If you’ve looked at the internet at all in the last 48 hours you’ve heard the story. The one where Harambe the gorilla was shot after a 3 year old boy got into his enclosure at the Cincinnati Zoo on Monday. The internet is flooded with opinions on how the situation was handled and about the boy and his mother.
But I’m not here to share my opinion. There is no room for opinions here. All I want to do is FEEL.
I want to feel for this mother. I want to hold her close and tell her I see her. I see the split second mistake she made, not knowing it was a mistake, something countless other parents do every day. I see the fear she must have felt in that moment, the type of fear only a parent can understand. I feel the harsh realization slowly seeping in that everything was about to change for her and everyone else there.

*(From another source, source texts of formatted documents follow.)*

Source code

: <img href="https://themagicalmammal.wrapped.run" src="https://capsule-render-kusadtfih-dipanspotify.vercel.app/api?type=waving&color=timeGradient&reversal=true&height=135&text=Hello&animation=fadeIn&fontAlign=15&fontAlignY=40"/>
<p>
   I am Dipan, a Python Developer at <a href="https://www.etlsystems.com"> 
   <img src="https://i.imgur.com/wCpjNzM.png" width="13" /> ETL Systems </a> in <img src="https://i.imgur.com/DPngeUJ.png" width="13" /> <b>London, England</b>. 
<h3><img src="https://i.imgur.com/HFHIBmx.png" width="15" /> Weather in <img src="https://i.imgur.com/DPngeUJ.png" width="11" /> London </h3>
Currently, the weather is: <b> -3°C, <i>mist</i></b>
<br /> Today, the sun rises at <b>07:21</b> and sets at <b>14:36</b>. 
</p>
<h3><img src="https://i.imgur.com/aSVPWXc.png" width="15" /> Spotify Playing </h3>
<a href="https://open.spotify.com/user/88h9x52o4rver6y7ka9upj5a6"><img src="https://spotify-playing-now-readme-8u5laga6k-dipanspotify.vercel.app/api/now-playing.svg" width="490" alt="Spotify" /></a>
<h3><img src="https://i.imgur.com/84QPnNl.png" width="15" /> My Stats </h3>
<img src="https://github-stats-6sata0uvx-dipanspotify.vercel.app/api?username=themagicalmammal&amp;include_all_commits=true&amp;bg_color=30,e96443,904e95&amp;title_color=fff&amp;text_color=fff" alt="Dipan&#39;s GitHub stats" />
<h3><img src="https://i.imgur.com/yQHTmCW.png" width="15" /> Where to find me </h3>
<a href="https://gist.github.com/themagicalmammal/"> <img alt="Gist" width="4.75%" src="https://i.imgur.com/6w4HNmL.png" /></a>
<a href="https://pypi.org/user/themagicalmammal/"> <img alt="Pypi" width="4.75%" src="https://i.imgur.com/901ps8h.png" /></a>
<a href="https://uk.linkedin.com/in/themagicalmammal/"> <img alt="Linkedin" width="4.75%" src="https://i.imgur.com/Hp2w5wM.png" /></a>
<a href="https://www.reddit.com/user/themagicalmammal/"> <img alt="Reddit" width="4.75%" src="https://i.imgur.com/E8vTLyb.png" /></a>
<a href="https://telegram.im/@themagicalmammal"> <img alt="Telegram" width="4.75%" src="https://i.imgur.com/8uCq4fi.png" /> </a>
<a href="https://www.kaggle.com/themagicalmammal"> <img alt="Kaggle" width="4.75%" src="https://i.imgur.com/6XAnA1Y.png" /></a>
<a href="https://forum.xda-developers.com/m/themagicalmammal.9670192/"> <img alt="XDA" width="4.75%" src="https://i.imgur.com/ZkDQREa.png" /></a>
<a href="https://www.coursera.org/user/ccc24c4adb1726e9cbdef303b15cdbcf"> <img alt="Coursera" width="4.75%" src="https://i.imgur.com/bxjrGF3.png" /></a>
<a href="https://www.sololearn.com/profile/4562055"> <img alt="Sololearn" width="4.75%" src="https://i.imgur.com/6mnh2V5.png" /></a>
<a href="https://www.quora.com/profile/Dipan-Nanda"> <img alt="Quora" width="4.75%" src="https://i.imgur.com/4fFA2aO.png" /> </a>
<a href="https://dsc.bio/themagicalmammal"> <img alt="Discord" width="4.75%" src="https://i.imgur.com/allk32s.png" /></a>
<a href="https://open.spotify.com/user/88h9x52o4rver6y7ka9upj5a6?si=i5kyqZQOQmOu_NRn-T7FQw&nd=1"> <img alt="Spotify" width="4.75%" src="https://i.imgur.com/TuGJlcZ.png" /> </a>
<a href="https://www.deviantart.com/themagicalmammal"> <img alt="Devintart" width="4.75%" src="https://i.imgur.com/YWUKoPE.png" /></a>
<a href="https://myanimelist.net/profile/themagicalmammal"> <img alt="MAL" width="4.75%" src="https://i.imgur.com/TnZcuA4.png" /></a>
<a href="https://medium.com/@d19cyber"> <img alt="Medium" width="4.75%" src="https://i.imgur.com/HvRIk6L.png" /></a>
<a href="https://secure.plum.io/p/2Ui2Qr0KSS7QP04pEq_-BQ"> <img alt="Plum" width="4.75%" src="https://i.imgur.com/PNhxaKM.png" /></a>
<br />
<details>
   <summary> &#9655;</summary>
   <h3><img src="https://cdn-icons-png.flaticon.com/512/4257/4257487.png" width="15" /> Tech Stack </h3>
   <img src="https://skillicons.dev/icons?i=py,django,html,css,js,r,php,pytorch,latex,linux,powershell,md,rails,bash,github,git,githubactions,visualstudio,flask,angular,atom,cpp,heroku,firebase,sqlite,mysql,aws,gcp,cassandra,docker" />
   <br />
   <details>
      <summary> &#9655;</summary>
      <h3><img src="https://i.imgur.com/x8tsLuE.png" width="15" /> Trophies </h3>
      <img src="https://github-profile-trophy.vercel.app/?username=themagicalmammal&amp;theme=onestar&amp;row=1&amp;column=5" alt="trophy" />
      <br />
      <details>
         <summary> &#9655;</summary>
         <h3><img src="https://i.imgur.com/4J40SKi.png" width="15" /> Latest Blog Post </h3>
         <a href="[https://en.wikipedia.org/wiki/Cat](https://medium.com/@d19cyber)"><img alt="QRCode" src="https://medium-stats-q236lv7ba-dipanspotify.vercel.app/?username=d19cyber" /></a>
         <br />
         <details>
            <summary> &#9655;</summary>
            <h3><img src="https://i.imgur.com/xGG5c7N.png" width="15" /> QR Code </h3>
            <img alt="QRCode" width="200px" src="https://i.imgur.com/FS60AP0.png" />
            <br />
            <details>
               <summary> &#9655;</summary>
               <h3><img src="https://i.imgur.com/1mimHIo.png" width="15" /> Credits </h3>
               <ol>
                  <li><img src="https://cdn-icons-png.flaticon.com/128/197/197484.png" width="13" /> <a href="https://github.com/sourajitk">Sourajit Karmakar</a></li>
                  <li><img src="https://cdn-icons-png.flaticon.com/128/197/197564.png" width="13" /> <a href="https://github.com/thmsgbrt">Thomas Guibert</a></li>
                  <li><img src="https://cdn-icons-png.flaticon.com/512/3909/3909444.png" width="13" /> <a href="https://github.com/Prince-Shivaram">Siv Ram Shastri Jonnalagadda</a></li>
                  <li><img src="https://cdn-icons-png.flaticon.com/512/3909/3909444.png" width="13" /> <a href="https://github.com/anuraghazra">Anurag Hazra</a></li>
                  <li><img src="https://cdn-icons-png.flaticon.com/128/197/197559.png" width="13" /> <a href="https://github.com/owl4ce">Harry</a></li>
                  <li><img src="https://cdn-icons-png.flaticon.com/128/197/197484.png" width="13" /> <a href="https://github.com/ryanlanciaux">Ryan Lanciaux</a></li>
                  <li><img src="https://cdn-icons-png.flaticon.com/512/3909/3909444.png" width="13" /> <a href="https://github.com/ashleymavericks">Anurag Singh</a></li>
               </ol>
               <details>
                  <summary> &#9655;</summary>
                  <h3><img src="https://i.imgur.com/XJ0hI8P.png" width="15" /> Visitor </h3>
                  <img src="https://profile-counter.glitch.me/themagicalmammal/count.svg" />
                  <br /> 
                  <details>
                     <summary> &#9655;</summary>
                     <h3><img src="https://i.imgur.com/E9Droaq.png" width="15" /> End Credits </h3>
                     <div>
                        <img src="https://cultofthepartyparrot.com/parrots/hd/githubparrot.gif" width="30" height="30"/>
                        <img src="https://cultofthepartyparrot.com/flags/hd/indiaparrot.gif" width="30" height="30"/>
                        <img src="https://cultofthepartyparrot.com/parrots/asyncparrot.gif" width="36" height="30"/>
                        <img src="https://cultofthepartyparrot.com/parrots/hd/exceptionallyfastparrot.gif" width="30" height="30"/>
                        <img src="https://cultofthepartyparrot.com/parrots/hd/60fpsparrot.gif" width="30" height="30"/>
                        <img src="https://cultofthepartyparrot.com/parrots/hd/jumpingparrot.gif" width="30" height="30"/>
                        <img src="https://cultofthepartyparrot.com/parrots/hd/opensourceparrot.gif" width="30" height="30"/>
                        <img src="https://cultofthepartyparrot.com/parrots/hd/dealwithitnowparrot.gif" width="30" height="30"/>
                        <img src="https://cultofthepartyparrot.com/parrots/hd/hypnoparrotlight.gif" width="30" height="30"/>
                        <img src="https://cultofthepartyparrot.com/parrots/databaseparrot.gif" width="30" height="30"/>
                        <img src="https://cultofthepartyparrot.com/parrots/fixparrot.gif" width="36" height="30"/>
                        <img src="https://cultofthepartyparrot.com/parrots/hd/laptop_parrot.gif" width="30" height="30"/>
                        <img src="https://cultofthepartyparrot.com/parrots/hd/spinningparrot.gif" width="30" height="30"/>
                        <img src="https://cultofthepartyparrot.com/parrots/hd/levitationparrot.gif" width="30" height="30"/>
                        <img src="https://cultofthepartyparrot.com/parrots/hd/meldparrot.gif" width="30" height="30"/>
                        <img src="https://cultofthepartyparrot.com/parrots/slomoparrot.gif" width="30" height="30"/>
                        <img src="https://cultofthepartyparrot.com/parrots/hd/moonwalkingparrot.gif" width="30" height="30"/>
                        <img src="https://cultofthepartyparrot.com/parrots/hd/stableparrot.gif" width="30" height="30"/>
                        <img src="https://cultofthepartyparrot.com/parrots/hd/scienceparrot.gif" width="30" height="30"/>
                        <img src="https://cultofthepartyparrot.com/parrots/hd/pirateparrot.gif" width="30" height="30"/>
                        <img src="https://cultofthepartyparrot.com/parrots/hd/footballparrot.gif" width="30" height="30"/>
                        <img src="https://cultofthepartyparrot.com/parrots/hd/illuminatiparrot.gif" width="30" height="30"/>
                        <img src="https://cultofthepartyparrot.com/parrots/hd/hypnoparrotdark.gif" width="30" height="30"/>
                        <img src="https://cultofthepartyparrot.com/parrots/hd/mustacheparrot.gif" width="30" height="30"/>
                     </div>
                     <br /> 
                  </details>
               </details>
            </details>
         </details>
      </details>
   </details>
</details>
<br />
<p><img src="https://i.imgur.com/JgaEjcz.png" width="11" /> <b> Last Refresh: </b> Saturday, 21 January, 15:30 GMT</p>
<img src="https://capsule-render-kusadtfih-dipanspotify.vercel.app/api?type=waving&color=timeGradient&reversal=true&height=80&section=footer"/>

I see the crushing judgments coming at her from all sides and see the weight of it all coming down on her. I see her pain.
Right or wrong she is pain. Whether you believe this was a momentarily lapse of judgement deserving of grace or you believe this woman deserves to be thrown to the wolves and shredded for all to see there is no denying or even understanding the level of pain she must be in and that makes me hurt for her.

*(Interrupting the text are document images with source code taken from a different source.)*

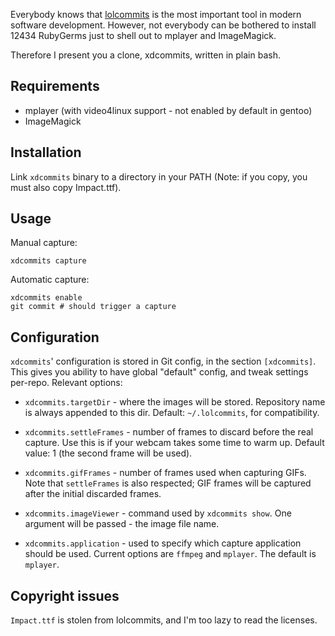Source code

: Everybody knows that [lolcommits](https://github.com/mroth/lolcommits) is the
most important tool in modern software development. However, not everybody can
be bothered to install 12434 RubyGerms just to shell out to mplayer and
ImageMagick.

Therefore I present you a clone, xdcommits, written in plain bash.

## Requirements

 - mplayer (with video4linux support - not enabled by default in gentoo)
 - ImageMagick

## Installation

Link `xdcommits` binary to a directory in your PATH (Note: if you copy, you must
also copy Impact.ttf).

## Usage

Manual capture:

    xdcommits capture

Automatic capture:

    xdcommits enable
    git commit # should trigger a capture

## Configuration

`xdcommits`' configuration is stored in Git config, in the section `[xdcommits]`.
This gives you ability to have global "default" config, and tweak settings
per-repo.
Relevant options:

 - `xdcommits.targetDir` - where the images will be stored. Repository name is
   always appended to this dir. Default: `~/.lolcommits`, for compatibility.

 - `xdcommits.settleFrames` - number of frames to discard before the real
   capture. Use this is if your webcam takes some time to warm up. Default
   value: 1 (the second frame will be used).
 
 - `xdcommits.gifFrames` - number of frames used when capturing GIFs. Note that
   `settleFrames` is also respected; GIF frames will be captured after the
   initial discarded frames.
 
 - `xdcommits.imageViewer` - command used by `xdcommits show`. One argument will
   be passed - the image file name.
 
 - `xdcommits.application` - used to specify which capture application should be
   used. Current options are `ffmpeg` and `mplayer`. The default is `mplayer`.

## Copyright issues

`Impact.ttf` is stolen from lolcommits, and I'm too lazy to read the licenses.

I want to feel for all those who loved Harambe. I want to wrap them each up in love and mourn with them. I want them all to know that I see their loss and see the hole that will be left in their heart. I feel their anger and their outrage at the situation. I see that their lives have been forever changed too.
Whether you believe the zoo officials made the right decision or the wrong one there is no denying the loss that community is feeling. There is no denying that a beautiful, majestic creature was lost or way of pretending this doesn’t affect Harambe’s entire species.
Most of all I want to feel for this boy, the one no one seems to be talking about. I want him to know how loved he is, and that he’s going to be safe. I want him to know that I see his trauma and that even though he is so young that I know this will impact his entire life. I hope with every fiber of my being that he is protected from all this crazy press and grows to heal and move past this.
When things like this happen we often find ourselves so wrapped up in the right and the wrong that we forget to be human and we forget that others are too. We all make mistakes and yes, mistakes such as these deserve to be talked about, but don’t get so wrapped up in the discussion that you forget to feel.
In this society we’ve built of seeing who can shout their opinion the loudest and fastest, don’t allow the world to rob you of your empathy.
Rest in peace and fly high Harambe.
What do you feel for those affected by the tragedy?